About this task =>
Needed from the data below: every line from the one with "Hut wireless USB game controller" up to and including the one with "button is released.", repeated exactly and with nothing else.

[Data entries]
[Start of Attachment]
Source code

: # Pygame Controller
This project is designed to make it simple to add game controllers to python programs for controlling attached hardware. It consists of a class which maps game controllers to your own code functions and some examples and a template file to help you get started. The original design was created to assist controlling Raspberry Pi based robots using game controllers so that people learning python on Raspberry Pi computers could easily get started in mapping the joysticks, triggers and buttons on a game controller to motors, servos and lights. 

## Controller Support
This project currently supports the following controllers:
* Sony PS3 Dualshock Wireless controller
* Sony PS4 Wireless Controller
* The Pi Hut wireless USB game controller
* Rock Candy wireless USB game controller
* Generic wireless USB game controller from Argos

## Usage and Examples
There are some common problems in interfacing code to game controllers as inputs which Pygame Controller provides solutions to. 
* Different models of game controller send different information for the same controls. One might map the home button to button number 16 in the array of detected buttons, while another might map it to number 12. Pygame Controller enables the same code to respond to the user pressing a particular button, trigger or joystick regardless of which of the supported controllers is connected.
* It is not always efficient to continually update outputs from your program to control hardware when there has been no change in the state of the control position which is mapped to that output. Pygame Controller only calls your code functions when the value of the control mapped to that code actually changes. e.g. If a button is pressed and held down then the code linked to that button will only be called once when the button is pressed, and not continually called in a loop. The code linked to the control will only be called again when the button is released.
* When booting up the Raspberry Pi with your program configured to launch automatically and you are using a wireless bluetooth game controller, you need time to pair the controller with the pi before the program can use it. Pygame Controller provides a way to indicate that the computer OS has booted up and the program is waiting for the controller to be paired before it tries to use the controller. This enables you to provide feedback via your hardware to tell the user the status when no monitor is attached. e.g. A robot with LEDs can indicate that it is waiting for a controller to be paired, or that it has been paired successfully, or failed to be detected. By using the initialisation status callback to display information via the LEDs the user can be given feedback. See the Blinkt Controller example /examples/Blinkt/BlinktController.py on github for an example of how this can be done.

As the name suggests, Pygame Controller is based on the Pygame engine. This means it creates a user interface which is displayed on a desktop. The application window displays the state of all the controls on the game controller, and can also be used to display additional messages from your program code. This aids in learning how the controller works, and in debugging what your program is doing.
[End of Attachment]
Answer to this exercise =>
* The Pi Hut wireless USB game controller
* Rock Candy wireless USB game controller
* Generic wireless USB game controller from Argos

## Usage and Examples
There are some common problems in interfacing code to game controllers as inputs which Pygame Controller provides solutions to. 
* Different models of game controller send different information for the same controls. One might map the home button to button number 16 in the array of detected buttons, while another might map it to number 12. Pygame Controller enables the same code to respond to the user pressing a particular button, trigger or joystick regardless of which of the supported controllers is connected.
* It is not always efficient to continually update outputs from your program to control hardware when there has been no change in the state of the control position which is mapped to that output. Pygame Controller only calls your code functions when the value of the control mapped to that code actually changes. e.g. If a button is pressed and held down then the code linked to that button will only be called once when the button is pressed, and not continually called in a loop. The code linked to the control will only be called again when the button is released.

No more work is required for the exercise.